# How to calculate the median of a set of data in MySQL?

Time：2021-9-18

To get the median of a set of data (for example, the median revenue of a region or a company), we generally divide this task into three sub tasks:

1. Sort the data and give each row of data its ranking in all data;
2. Find the median ranking number;
3. Find out the value corresponding to the middle ranking;

The following takes the monthly income of employees of a company as an example to illustrate the use of some complex MySQL statements.

## Method 1

#### Create test table

First, create an income table. The statement for creating the table is:

``````CREATE TABLE IF NOT EXISTS `employee` (
`id`     INT                  AUTO_INCREMENT PRIMARY KEY,
`name`   VARCHAR(10) NOT NULL DEFAULT '',
`income` INT         NOT NULL DEFAULT '0'
)
ENGINE = InnoDB
DEFAULT CHARSET = utf8;

INSERT INTO `employee` (`name`, `income`)
Values ('pockmarked ', 20000);
INSERT INTO `employee` (`name`, `income`)
Values ('li Si ', 12000);
INSERT INTO `employee` (`name`, `income`)
Values ('zhang San ', 10000);
INSERT INTO `employee` (`name`, `income`)
Values ('wang Er ', 16000);
INSERT INTO `employee` (`name`, `income`)
Values ('local tyrant ', 40000);``````

Sort the data and give each row of data its ranking in all data:

``````SELECT t1.name, t1.income, COUNT(*) AS rank
FROM employee AS t1,
employee AS t2
WHERE t1.income < t2.income
OR (t1.income = t2.income AND t1.name <= t2.name)
GROUP BY t1.name, t1.income
ORDER BY rank;``````

The query result is:

name income rank
vulgar tycoon 40000 1
Pockmarks 20000 2
WangTwo 16000 3
Li Si 12000 4
Zhang San 10000 5

Find the median ranking number:

``````SELECT (COUNT(*) + 1) DIV 2 as rank
FROM employee;``````

The query result is:

rank
3

``````SELECT income AS median
FROM (SELECT t1.name, t1.income, COUNT(*) AS rank
FROM employee AS t1,
employee AS t2
WHERE t1.income < t2.income
OR (t1.income = t2.income AND t1.name <= t2.name)
GROUP BY t1.name, t1.income
ORDER BY rank) t3
WHERE rank = (SELECT (COUNT(*) + 1) DIV 2 FROM employee)``````

The query result is:

median
16000

So far, we have found a way to get the median from a set of data.

## Method 2

Next, let’s introduce another method to optimize ranking statements.
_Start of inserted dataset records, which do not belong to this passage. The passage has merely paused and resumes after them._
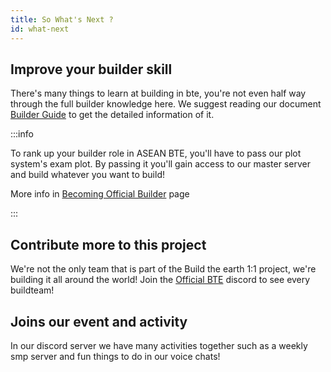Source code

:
 ```yaml
---
title: So What's Next ?
id: what-next
---
```

## Improve your builder skill
There's many things to learn at building in bte, you're not even half way through the full builder knowledge here.
We suggest reading our document [Builder Guide](../../../guide/builder-guide) to get the detailed information of it.

:::info

To rank up your builder role in ASEAN BTE, you'll have to pass our plot system's exam plot.
By passing it you'll gain access to our master server and build whatever you want to build!

More info in [Becoming Official Builder](../../become-official) page

:::

## Contribute more to this project
We're not the only team that is part of the Build the earth 1:1 project, we're building it all around the world!
Join the [Official BTE](https://discord.gg/buildtheearth) discord to see every buildteam!


## Joins our event and activity 
In our discord server we have many activities together such as a weekly smp server and fun things to do in our voice chats!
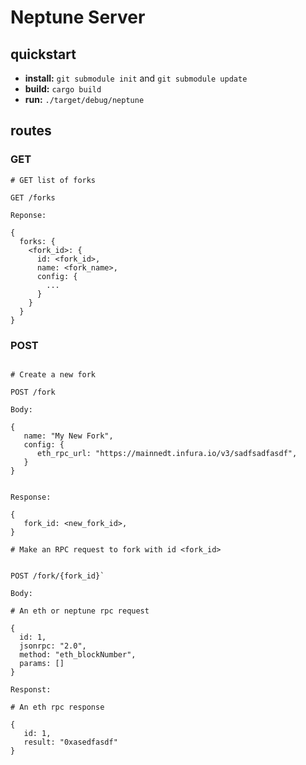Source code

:# Neptune Server

## quickstart
- **install:** `git submodule init` and `git submodule update`
 - **build:** `cargo build`
 - **run:** `./target/debug/neptune`

## routes

### GET

```
# GET list of forks

GET /forks

Reponse:

{
  forks: {
    <fork_id>: {
      id: <fork_id>,
      name: <fork_name>,
      config: {
        ...
      }
    }
  }
}
```

### POST

```

# Create a new fork

POST /fork

Body:

{
   name: "My New Fork",
   config: {
      eth_rpc_url: "https://mainnedt.infura.io/v3/sadfsadfasdf",
   }
}


Response:

{
   fork_id: <new_fork_id>,
}

```

```
# Make an RPC request to fork with id <fork_id>


POST /fork/{fork_id}`

Body:

# An eth or neptune rpc request

{
  id: 1,
  jsonrpc: "2.0",
  method: "eth_blockNumber",
  params: []
}

Responst:

# An eth rpc response

{
   id: 1,
   result: "0xasedfasdf"
}


```
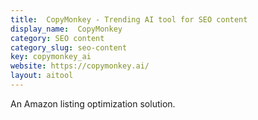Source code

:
 ```yaml
---
title:  CopyMonkey - Trending AI tool for SEO content
display_name:  CopyMonkey
category: SEO content
category_slug: seo-content
key: copymonkey_ai
website: https://copymonkey.ai/
layout: aitool
---
```


An Amazon listing optimization solution.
We all know how to sort a group of data. In this example, the implementation method is as follows:

``````SELECT name, income
FROM employee
ORDER BY income DESC``````

The query result is:

name income
vulgar tycoon 40000
Pockmarks 20000
WangTwo 16000
Li Si 12000
Zhang San 10000

Can we go further and add a column to the query results, and the data in this column is the ranking?
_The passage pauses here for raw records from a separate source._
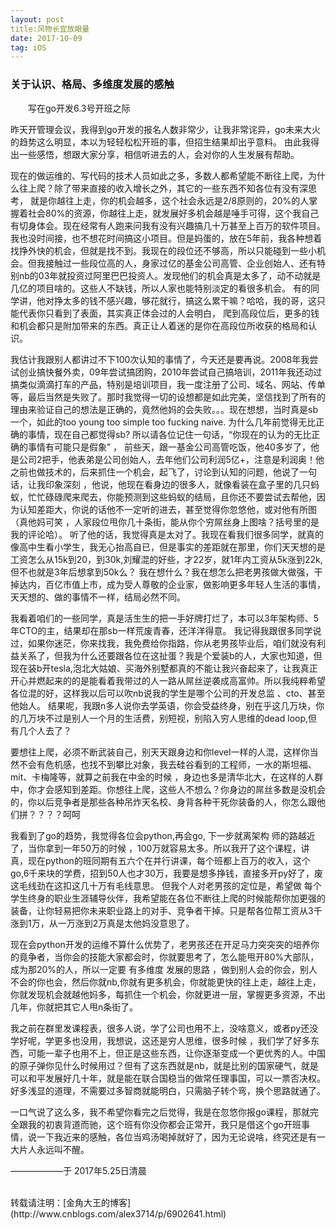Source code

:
 ```yaml
---
layout: post
title:风物长宜放眼量
date: 2017-10-09  
tag: iOS
---
```


### 关于认识、格局、多维度发展的感触

　　写在go开发6.3号开班之际

昨天开管理会议，我得到go开发的报名人数非常少，让我非常诧异，go未来大火的趋势这么明显，本以为轻轻松松开班的事，但招生结果却出乎意料。 由此我得出一些感悟，想跟大家分享，相信听进去的人，会对你的人生发展有帮助。

现在的做运维的、写代码的技术人员如此之多，多数人都希望能不断往上爬，为什么往上爬？除了带来直接的收入增长之外，其它的一些东西不知各位有没有深思考， 就是你越往上走，你的机会越多，这个社会永远是2/8原则的，20%的人掌握着社会80%的资源，你越往上走，就发展好多机会越是唾手可得，这个我自己有切身体会。现在经常有人跑来问我有没有兴趣搞几十万甚至上百万的软件项目。我也没时间接，也不想花时间搞这小项目。但是妈蛋的，放在5年前，我各种想着找挣外快的机会，但就是找不到。我现在的段位还不够高，所以只能碰到一些小机会。但我接触过一些段位高的人，身家过亿的基金公司高管、企业创始人、还有特别nb的03年就投资过阿里巴巴投资人。发现他们的机会真是太多了，动不动就是几亿的项目啥的。这些人不缺钱，所以人家也能特别淡定的看很多机会。 
有的同学讲，他对挣太多的钱不感兴趣，够花就行，搞这么累干嘛？哈哈，我的哥，这只能代表你只看到了表面，其实真正体会过的人会明白， 爬到高段位后，更多的钱和机会都只是附加带来的东西。真正让人着迷的是你在高段位所收获的格局和认识。


我估计我跟别人都讲过不下100次认知的事情了，今天还是要再说。2008年我尝试创业搞快餐外卖，09年尝试搞团购，2010年尝试自己搞培训，2011年我还动过搞类似滴滴打车的产品，特别是培训项目，我一度注册了公司、域名、网站、传单等，最后当然是失败了。那时我觉得一切的设想都是如此完美，坚信找到了所有的理由来验证自己的想法是正确的，竟然他妈的会失败。。。现在想想，当时真是sb一个，如此的too young too simple too fucking naive. 为什么几年前觉得无比正确的事情，现在自己都觉得sb? 所以请各位记住一句话，“你现在的认为的无比正确的事情有可能只是假象” ， 前些天，跟一基金公司高管吃饭，他40多岁了，他是公司2把手，他表弟是公司创始人，去年他们公司利润5亿+，注意是利润奥！他之前也做技术的，后来抓住一个机会，起飞了，讨论到认知的问题，他说了一句话，让我印象深刻 ，他说，他现在看身边的很多人，就像看装在盒子里的几只蚂蚁，忙忙碌碌爬来爬去，你能预测到这些蚂蚁的结局，且你还不要尝试去帮他，因为认知差距大，你说的话他不一定听的进去，甚至觉得你忽悠他，或对他有所图（真他妈可笑 ，人家段位甩你几十条街，能从你个穷屌丝身上图啥？括号里的是我的评论哈）。 听了他的话，我觉得真是太对了。我现在看我们很多同学，就真的像高中生看小学生，我无心抬高自已，但是事实的差距就在那里，你们天天想的是工资怎么从15k到20，到30k,刘耀混的好些，才22岁，就1年内工资从5k涨到22k,但不也就是3年后想拿到50k么？ 我在想什么？我在想怎么把老男孩做大做强，干掉达内，百亿市值上市，成为受人尊敬的企业家，做影响更多年轻人生活的事情，天天想的、做的事情不一样，结局必然不同。

我看着咱们的一些同学，真是活生生的把一手好牌打烂了，本可以3年架构师、5年CTO的主，结果却在那sb一样荒废青春，还洋洋得意。 我记得我跟很多同学说过，如果你迷茫，你来找我，我免费给你指路，你从老男孩毕业后，咱们就没有利益关系了，但我为什么还要跟各位在这扯蛋？我是个爱装b的人，大家也知道，但现在装b开tesla,泡北大姑娘、买海外别墅都真的不能让我兴奋起来了，让我真正开心并燃起来的的是能看着我带过的人一路从屌丝逆袭成高富帅。所以我纯粹希望各位混的好，这样我以后可以吹nb说我的学生是哪个公司的开发总监 、cto、甚至他始人。 结果呢，我跟n多人说你去学英语，你会受益终身，别在乎这几万块，你的几万块不过是别人一个月的生活费，别短视，别陷入穷人思维的dead loop,但有几个人去了？

要想往上爬，必须不断武装自己，别天天跟身边和你level一样的人混，这样你当然不会有危机感，也找不到攀比对象，我去硅谷看到的工程师，一水的斯坦福、mit、卡梅隆等，就算之前我在中金的时候 ，身边也多是清华北大，在这样的人群中，你才会感知到差距。你想往上爬，这些人不想么？你身边的屌丝多数是没机会的，你以后竞争者是那些各种吊炸天名校、身背各种干死你装备的人，你怎么跟他们拼？？？？呵呵


我看到了go的趋势，我觉得各位会python,再会go, 下一步就离架构 师的路越近了，当你拿到一年50万的时候 ，100万就容易太多。所以我开了这个课程，讲真，现在python的班同期有五六个在并行讲课，每个班都上百万的收入，这个go,6千来块的学费，招到50人也才30万，我要是想多挣钱，直接多开py好了，废这毛线劲在这扣这几十万有毛线意思。 但我个人对老男孩的定位是，希望做 每个学生终身的职业生涯辅导伙伴，我希望能在各位不断往上爬的时候能帮你加更强的装备，让你轻易把你未来职业路上的对手、竞争者干掉。只是帮各位帮工资从3千涨到1万，从一万涨到2万真是太他妈没意思了。

现在会python开发的运维不算什么优势了，老男孩还在开足马力突突突的培养你的竟争者，当你会的技能大家都会时，你就要思考了，怎么能甩开80%大部队，成为那20%的人，所以一定要 有多维度 发展的思路 ，做到别人会的你会，别人不会的你也会，然后你就nb,你就有更多机会，你就能更快的往上走，越往上走，你就发现机会就越他妈多，每抓住一个机会，你就更进一层，掌握更多资源，不出几年，你就把其它人甩n条街了。

我之前在群里发课程表，很多人说，学了公司也用不上，没啥意义，或者py还没学好呢，学更多也没用，我想说，这还是穷人思维，很多时候 ，我们学了好多东西，可能一辈子也用不上，但正是这些东西，让你逐渐变成一个更优秀的人。中国的原子弹你见什么时候用过？但有了这东西就是nb，就是比别的国家硬气，就是可以和平发展好几十年，就是能在联合国稳当的做常任理事国，可以一票否决权。好多浅显的道理，不需要过多智商就能明白，只需脑子转个弯，换个思路就通了。

一口气说了这么多，我不希望你看完之后觉得，我是在忽悠你报go课程，那就完全跟我的初衷背道而驰，这个班有你没你都会正常开，我只是借这个go开班事情，说一下我近来的感触，各位当鸡汤喝掉就好了，因为无论说啥，终究还是有一大片人永远叫不醒。


——————于 2017年5.25日清晨

<br>
转载请注明：[金角大王的博客](http://www.cnblogs.com/alex3714/p/6902641.html)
We can achieve this goal through three custom variables:

The first variable is used to record the revenue of the current row of data
The second variable is used to record the income of the previous row of data
The third variable is used to record the ranking of the current row of data

``````SET @curr_income := 0;
SET @prev_income := 0;
SET @rank := 0;

SELECT `name`,
@curr_income := income                                      AS income,
@rank := if(@prev_income != @curr_income, @rank + 1, @rank) AS rank,
@prev_income := @curr_income                                AS dummy
FROM employee
ORDER BY income DESC
``````

The query results are as follows:

name income rank dummy
vulgar tycoon 40000 1 40000
Pockmarks 20000 2 20000
WangTwo 16000 3 16000
Li Si 12000 4 12000
Zhang San 10000 5 10000

Then find out the median ranking number and further find out the median income:

``````SET @curr_income := 0;
SET @prev_income := 0;
SET @rank := 0;

SELECT income AS median
FROM (SELECT `name`,
@curr_income := income                                      AS income,
@rank := if(@prev_income != @curr_income, @rank + 1, @rank) AS rank,
@prev_income := @curr_income                                AS dummy
FROM employee
ORDER BY income DESC) AS t1
WHERE t1.rank = (SELECT (COUNT(*) + 1) DIV 2 FROM employee)``````

The query result is:

median
16000

So far, we have found two ways to solve the median problem. Sprinkle flowers.